Oklahoma has all the pieces: The top scorer in the conference, the best 3-point shooter, the No. 2 rebounder, the second-best assist man and the runner-up in field goal percentage.
Each is a different player.
Yet, the Sooners have lost four of their past five games, including three that they could have won – with a little bit more late-game toughness.
The problem for No. 19 Oklahoma (12-7, 3-4 Big 12) is that it hasn’t been whole very often. The Sooners looked great against Texas, when all the cylinders were firing in a 21-point rout of their Red River rival. That’s the only time this season when everything has gone right.
“As a team, we understand where we're at,” said Oklahoma point guard Jordan Woodard, who was second in the Big 12 in assists per game before Saturday’s eight-point loss to Baylor. “We don't like where we're at – at all. It's going to make us hungrier for the next game.”
Oklahoma forward TaShawn Thomas, who was ranked second in the Big 12 in field goal percentage before Saturday’s game, has disappeared for four games – struggling to a 5-for-19 performance and less than a 6-point per game average.
Buddy Hield’s Big 12-leading scoring average took a hit with his lowest output of the Big 12 season, and Isaiah Cousins – the most accurate 3-point shooter in the conference – has finished in single digits in scoring three times in the first seven league games for Oklahoma. All three were losses.
“We've got to step up as a team and play more together,” Woodard said.
Oklahoma, which might lose Cousins for additional games because of a right wrist injury, now faces its weakest section of the schedule. Although with the way the Big 12 has been playing, there might not be a ‘lighter’ part of the schedule.
Of the Sooners’ next nine games, all are winnable. They’ll face TCU and Texas Tech twice each – both of which have a combined two victories in 13 conference games. The only other road games will be against Oklahoma State and Kansas State.
The Sooners have lost three of their four road games this season. In order to pick up another one or two before closing the season with games against Iowa State and Kansas, Oklahoma will have to play like it did early in the second half.
Cousins knocked down an early 3-pointer before missing the final 15 minutes of the game. Instead of trying to shoot Baylor out of its zone, the Sooners went inside to Thomas.
Oklahoma shot 30.6 percent in the first half and trailed by nine points with less than two minutes left to play. Thomas finished inside twice, and Hield opened the second half with a dunk as Oklahoma, which lost to Baylor for the first time in almost three years, rallied back.
“We were getting the ball into some seams and some gaps and had decent looks at it,” Oklahoma coach Lon Kruger said. “A couple of them were maybe not as good as we would like. I thought ball movement and taking care of the ball wasn’t bad. It always comes down to making a few shots against that zone.”
Less than eight minutes into the second half, Oklahoma tied the game. The Sooners missed five jump shots, including three missed 3-pointers that allowed Baylor to extend its lead.

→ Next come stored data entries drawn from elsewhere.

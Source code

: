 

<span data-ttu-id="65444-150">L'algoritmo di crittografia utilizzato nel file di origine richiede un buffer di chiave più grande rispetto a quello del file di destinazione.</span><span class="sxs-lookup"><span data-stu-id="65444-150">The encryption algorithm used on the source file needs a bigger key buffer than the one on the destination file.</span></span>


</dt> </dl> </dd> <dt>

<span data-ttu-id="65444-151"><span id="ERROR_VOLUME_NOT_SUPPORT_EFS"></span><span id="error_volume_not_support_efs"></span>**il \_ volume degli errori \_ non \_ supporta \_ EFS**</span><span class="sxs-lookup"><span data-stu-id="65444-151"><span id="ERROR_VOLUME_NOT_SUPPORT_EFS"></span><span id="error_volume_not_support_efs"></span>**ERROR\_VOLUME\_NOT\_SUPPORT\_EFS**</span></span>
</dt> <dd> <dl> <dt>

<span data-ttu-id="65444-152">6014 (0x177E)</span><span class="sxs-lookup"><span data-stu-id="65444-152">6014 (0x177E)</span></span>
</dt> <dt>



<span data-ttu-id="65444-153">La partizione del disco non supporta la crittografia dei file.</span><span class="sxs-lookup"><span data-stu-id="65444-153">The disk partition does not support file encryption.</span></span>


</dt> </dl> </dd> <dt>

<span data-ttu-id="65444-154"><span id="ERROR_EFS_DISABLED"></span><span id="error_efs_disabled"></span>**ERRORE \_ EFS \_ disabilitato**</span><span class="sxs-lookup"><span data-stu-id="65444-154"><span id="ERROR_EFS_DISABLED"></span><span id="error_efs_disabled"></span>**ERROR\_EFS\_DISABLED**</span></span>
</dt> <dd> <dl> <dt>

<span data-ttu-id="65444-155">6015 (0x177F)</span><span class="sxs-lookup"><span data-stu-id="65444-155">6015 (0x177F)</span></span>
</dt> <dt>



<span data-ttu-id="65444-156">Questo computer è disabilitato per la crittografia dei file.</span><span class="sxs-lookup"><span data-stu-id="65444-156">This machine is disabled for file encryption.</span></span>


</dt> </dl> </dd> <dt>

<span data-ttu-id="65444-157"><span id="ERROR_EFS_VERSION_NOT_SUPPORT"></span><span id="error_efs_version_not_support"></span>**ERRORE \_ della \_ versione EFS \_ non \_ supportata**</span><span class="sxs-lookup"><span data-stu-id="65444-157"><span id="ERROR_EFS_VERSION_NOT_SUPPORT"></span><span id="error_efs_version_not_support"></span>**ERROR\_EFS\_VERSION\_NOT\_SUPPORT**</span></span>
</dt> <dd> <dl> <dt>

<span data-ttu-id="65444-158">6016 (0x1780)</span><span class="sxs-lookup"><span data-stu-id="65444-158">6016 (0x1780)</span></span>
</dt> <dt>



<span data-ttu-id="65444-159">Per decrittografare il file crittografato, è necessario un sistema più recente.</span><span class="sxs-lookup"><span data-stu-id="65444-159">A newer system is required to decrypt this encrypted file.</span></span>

When in trouble, Oklahoma continues to lean on its former identity – a fast-paced, jump-shooting team. It isn’t that anymore, and the Sooners will have to realize that in order to not make this next stretch a season-ending one.
They just have to realize the obvious answer, even one that was blatant in another late loss.
“Coach made it a focal point to get the ball inside,” Woodard said. “I feel like it was open. We got it there and in the second half we got some easy points but we came up short at the end.”